The final case, LYWS-762 (Parrott AM and colleagues, Columbia University, New York), has been already published as a case report as a primary DLBCL of the CNS in an 81-year-old man with both cyclin D1 expression and CCND1-R [92]. The large neoplastic cells expressed CD20 but lacked CD5, SOX11, and CD10. BCL6-R was present but no BCL2 or MYC-R or increased signals for BCL2, MYC, and IGH were present. Two similar cases are present in the literature [93, 94]. It is reported that cyclin D1 could be overexpressed in a subgroup of DLBCL cases without CD5 or SOX11 expression and without CCND1-R [95]. In most of these cases either BCL6 and/or MYC are translocated [95]. Whether the CCND1-R in this case could be secondary is also a consideration [61]. Studies for abnormalities seen in primary CNS DLBCL such as MYD88 or CD79B mutations or MCL-associated mutations were not done in this case. We recognize that different observers might have an alternate interpretation of such a case and the panel felt this case was difficult to classify and as such agreed with the submitted somewhat descriptive diagnosis of primary DLBCL of the CNS with cyclin D1 expression and CCND1-R.

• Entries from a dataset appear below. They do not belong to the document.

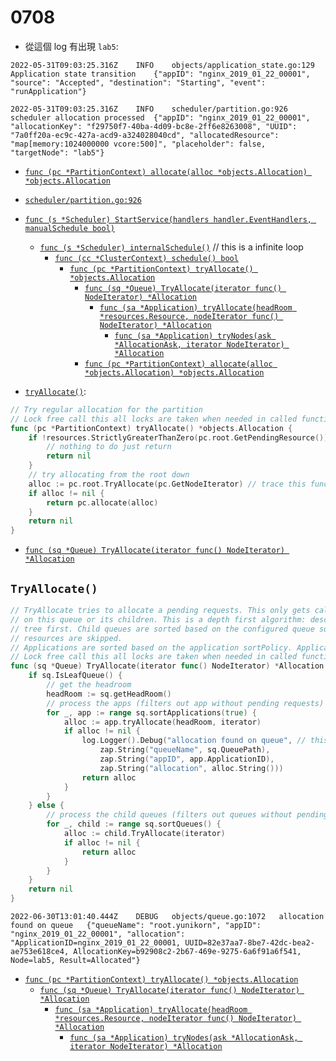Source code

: # 0708

* 從這個 log 有出現 ```lab5```:

```
2022-05-31T09:03:25.316Z	INFO	objects/application_state.go:129	Application state transition	{"appID": "nginx_2019_01_22_00001", "source": "Accepted", "destination": "Starting", "event": "runApplication"}

2022-05-31T09:03:25.316Z	INFO	scheduler/partition.go:926	scheduler allocation processed	{"appID": "nginx_2019_01_22_00001", "allocationKey": "f29750f7-40ba-4d09-bc8e-2ff6e8263008", "UUID": "7a0ff20a-ec9c-427a-acd9-a324028040cd", "allocatedResource": "map[memory:1024000000 vcore:500]", "placeholder": false, "targetNode": "lab5"}
```

* [```func (pc *PartitionContext) allocate(alloc *objects.Allocation) *objects.Allocation```](https://github.com/apache/yunikorn-core/blob/a590b7d0059cc875bc9ba5c81451a3db14c54326/pkg/scheduler/partition.go#L876)
* [```scheduler/partition.go:926```](https://github.com/apache/yunikorn-core/blob/a590b7d0059cc875bc9ba5c81451a3db14c54326/pkg/scheduler/partition.go#L926)


* [```func (s *Scheduler) StartService(handlers handler.EventHandlers, manualSchedule bool)```](https://github.com/apache/yunikorn-core/blob/a590b7d0059cc875bc9ba5c81451a3db14c54326/pkg/scheduler/scheduler.go#L51)
    * [```func (s *Scheduler) internalSchedule()```](https://github.com/apache/yunikorn-core/blob/a590b7d0059cc875bc9ba5c81451a3db14c54326/pkg/scheduler/scheduler.go#L74) // this is a infinite loop
        * [```func (cc *ClusterContext) schedule() bool```](https://github.com/apache/yunikorn-core/blob/a590b7d0059cc875bc9ba5c81451a3db14c54326/pkg/scheduler/context.go#L117)
            * [```func (pc *PartitionContext) tryAllocate() *objects.Allocation```](https://github.com/apache/yunikorn-core/blob/a590b7d0059cc875bc9ba5c81451a3db14c54326/pkg/scheduler/partition.go#L825)
                * [```func (sq *Queue) TryAllocate(iterator func() NodeIterator) *Allocation```](https://github.com/apache/yunikorn-core/blob/a590b7d0059cc875bc9ba5c81451a3db14c54326/pkg/scheduler/objects/queue.go#L1064)
                    * [```func (sa *Application) tryAllocate(headRoom *resources.Resource, nodeIterator func() NodeIterator) *Allocation```](https://github.com/apache/yunikorn-core/blob/a590b7d0059cc875bc9ba5c81451a3db14c54326/pkg/scheduler/objects/application.go#L819)
                        * [```func (sa *Application) tryNodes(ask *AllocationAsk, iterator NodeIterator) *Allocation```](https://github.com/apache/yunikorn-core/blob/a590b7d0059cc875bc9ba5c81451a3db14c54326/pkg/scheduler/objects/application.go#L1086)
                * [```func (pc *PartitionContext) allocate(alloc *objects.Allocation) *objects.Allocation```](https://github.com/apache/yunikorn-core/blob/a590b7d0059cc875bc9ba5c81451a3db14c54326/pkg/scheduler/partition.go#L876)

* [```tryAllocate()```](https://github.com/apache/yunikorn-core/blob/a590b7d0059cc875bc9ba5c81451a3db14c54326/pkg/scheduler/partition.go#L825): 
```go
// Try regular allocation for the partition
// Lock free call this all locks are taken when needed in called functions
func (pc *PartitionContext) tryAllocate() *objects.Allocation {
	if !resources.StrictlyGreaterThanZero(pc.root.GetPendingResource()) {
		// nothing to do just return
		return nil
	}
	// try allocating from the root down
	alloc := pc.root.TryAllocate(pc.GetNodeIterator) // trace this function
	if alloc != nil {
		return pc.allocate(alloc)
	}
	return nil
}
```

* [```func (sq *Queue) TryAllocate(iterator func() NodeIterator) *Allocation```](https://github.com/apache/yunikorn-core/blob/a590b7d0059cc875bc9ba5c81451a3db14c54326/pkg/scheduler/objects/queue.go#L1064)

## ```TryAllocate()```
```go
// TryAllocate tries to allocate a pending requests. This only gets called if there is a pending request
// on this queue or its children. This is a depth first algorithm: descend into the depth of the queue
// tree first. Child queues are sorted based on the configured queue sortPolicy. Queues without pending
// resources are skipped.
// Applications are sorted based on the application sortPolicy. Applications without pending resources are skipped.
// Lock free call this all locks are taken when needed in called functions
func (sq *Queue) TryAllocate(iterator func() NodeIterator) *Allocation {
	if sq.IsLeafQueue() {
		// get the headroom
		headRoom := sq.getHeadRoom()
		// process the apps (filters out app without pending requests)
		for _, app := range sq.sortApplications(true) {
			alloc := app.tryAllocate(headRoom, iterator)
			if alloc != nil {
				log.Logger().Debug("allocation found on queue", // this log?
					zap.String("queueName", sq.QueuePath),
					zap.String("appID", app.ApplicationID),
					zap.String("allocation", alloc.String()))
				return alloc
			}
		}
	} else {
		// process the child queues (filters out queues without pending requests)
		for _, child := range sq.sortQueues() {
			alloc := child.TryAllocate(iterator)
			if alloc != nil {
				return alloc
			}
		}
	}
	return nil
}
```

```
2022-06-30T13:01:40.444Z	DEBUG	objects/queue.go:1072	allocation found on queue	{"queueName": "root.yunikorn", "appID": "nginx_2019_01_22_00001", "allocation": "ApplicationID=nginx_2019_01_22_00001, UUID=82e37aa7-8be7-42dc-bea2-ae753e618ce4, AllocationKey=b92908c2-2b67-469e-9275-6a6f91a6f541, Node=lab5, Result=Allocated"}
```


* [```func (pc *PartitionContext) tryAllocate() *objects.Allocation```](https://github.com/apache/yunikorn-core/blob/a590b7d0059cc875bc9ba5c81451a3db14c54326/pkg/scheduler/partition.go#L825)
    * [```func (sq *Queue) TryAllocate(iterator func() NodeIterator) *Allocation```](https://github.com/apache/yunikorn-core/blob/a590b7d0059cc875bc9ba5c81451a3db14c54326/pkg/scheduler/objects/queue.go#L1064)
        * [```func (sa *Application) tryAllocate(headRoom *resources.Resource, nodeIterator func() NodeIterator) *Allocation```](https://github.com/apache/yunikorn-core/blob/a590b7d0059cc875bc9ba5c81451a3db14c54326/pkg/scheduler/objects/application.go#L819)
            * [```func (sa *Application) tryNodes(ask *AllocationAsk, iterator NodeIterator) *Allocation```](https://github.com/apache/yunikorn-core/blob/a590b7d0059cc875bc9ba5c81451a3db14c54326/pkg/scheduler/objects/application.go#L1086)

The P/B-MCL cases submitted illustrated the propensity to vary from the classic CD5 + /CD10-/BCL6- phenotype. SOX11 expression can help recognize cyclin D1-negative MCL. Even with use of the most appropriate and specific primary antibody, SOX11 can be expressed by other small B-cell lymphomas, some DLBCL, BL, and LBL [15]. In the absence of classic MCL morphologic and phenotypic features, demonstrating characteristic molecular features in other cyclin-family genes that have been identified is advisable to make a confident diagnosis of cyclin D1-negative classic MCL or P/B-MCL.

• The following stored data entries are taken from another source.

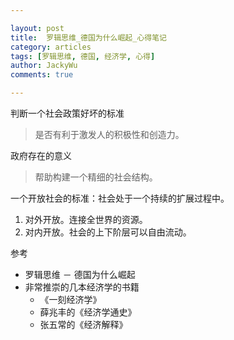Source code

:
 ```yaml
---

layout: post   
title:  罗辑思维_德国为什么崛起_心得笔记  
category: articles  
tags: [罗辑思维, 德国, 经济学, 心得]  
author: JackyWu  
comments: true  

---
```


判断一个社会政策好坏的标准

> 是否有利于激发人的积极性和创造力。

政府存在的意义

> 帮助构建一个精细的社会结构。

一个开放社会的标准：社会处于一个持续的扩展过程中。

1. 对外开放。连接全世界的资源。
2. 对内开放。社会的上下阶层可以自由流动。

参考

- 罗辑思维 － 德国为什么崛起
- 非常推崇的几本经济学的书籍
    - 《一刻经济学》
    - 薛兆丰的《经济学通史》
    - 张五常的《经济解释》
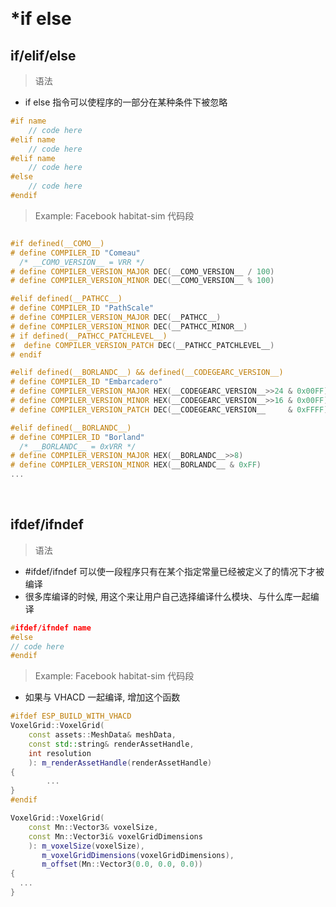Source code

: 
&emsp;
# *if else
## if/elif/else
>语法
- if else 指令可以使程序的一部分在某种条件下被忽略
```c++
#if name
    // code here
#elif name
    // code here
#elif name
    // code here
#else
    // code here
#endif
```

>Example: Facebook habitat-sim 代码段
```c++

#if defined(__COMO__)
# define COMPILER_ID "Comeau"
  /* __COMO_VERSION__ = VRR */
# define COMPILER_VERSION_MAJOR DEC(__COMO_VERSION__ / 100)
# define COMPILER_VERSION_MINOR DEC(__COMO_VERSION__ % 100)

#elif defined(__PATHCC__)
# define COMPILER_ID "PathScale"
# define COMPILER_VERSION_MAJOR DEC(__PATHCC__)
# define COMPILER_VERSION_MINOR DEC(__PATHCC_MINOR__)
# if defined(__PATHCC_PATCHLEVEL__)
#  define COMPILER_VERSION_PATCH DEC(__PATHCC_PATCHLEVEL__)
# endif

#elif defined(__BORLANDC__) && defined(__CODEGEARC_VERSION__)
# define COMPILER_ID "Embarcadero"
# define COMPILER_VERSION_MAJOR HEX(__CODEGEARC_VERSION__>>24 & 0x00FF)
# define COMPILER_VERSION_MINOR HEX(__CODEGEARC_VERSION__>>16 & 0x00FF)
# define COMPILER_VERSION_PATCH DEC(__CODEGEARC_VERSION__     & 0xFFFF)

#elif defined(__BORLANDC__)
# define COMPILER_ID "Borland"
  /* __BORLANDC__ = 0xVRR */
# define COMPILER_VERSION_MAJOR HEX(__BORLANDC__>>8)
# define COMPILER_VERSION_MINOR HEX(__BORLANDC__ & 0xFF)
...
```


&emsp;
## ifdef/ifndef
>语法
- #ifdef/ifndef 可以使一段程序只有在某个指定常量已经被定义了的情况下才被编译
- 很多库编译的时候, 用这个来让用户自己选择编译什么模块、与什么库一起编译
```c++
#ifdef/ifndef name
#else
// code here
#endif
```


>Example: Facebook habitat-sim 代码段
- 如果与 VHACD 一起编译, 增加这个函数
```c++
#ifdef ESP_BUILD_WITH_VHACD
VoxelGrid::VoxelGrid(
    const assets::MeshData& meshData,
    const std::string& renderAssetHandle,
    int resolution
    ): m_renderAssetHandle(renderAssetHandle)
{
        ...
}
#endif

VoxelGrid::VoxelGrid(
    const Mn::Vector3& voxelSize,
    const Mn::Vector3i& voxelGridDimensions
    ): m_voxelSize(voxelSize),
       m_voxelGridDimensions(voxelGridDimensions),
       m_offset(Mn::Vector3(0.0, 0.0, 0.0)) 
{
  ...
}
```


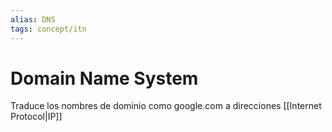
 ```yaml
---
alias: DNS
tags: concept/itn
---
```


# Domain Name System

Traduce los nombres de dominio como google.com a direcciones [[Internet Protocol|IP]]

Session 4 covered high-grade B-cell lymphomas and other uncommon diffuse aggressive B-cell lymphomas recognized by molecular features that may not be entirely specific. The overlapping features between various entities and resulting diagnostic challenges were highlighted by the submitted cases and emphasize the need for detailed immunophenotypic and molecular genetic characterization. As our experience with these cases grows, terminology is evolving to reflect our understanding of these entities and allowable morphologic and molecular genetic features. The experiences in this workshop informed the updates in disease classification for both the WHO 5th edition and 2022 International Consensus Conference publications.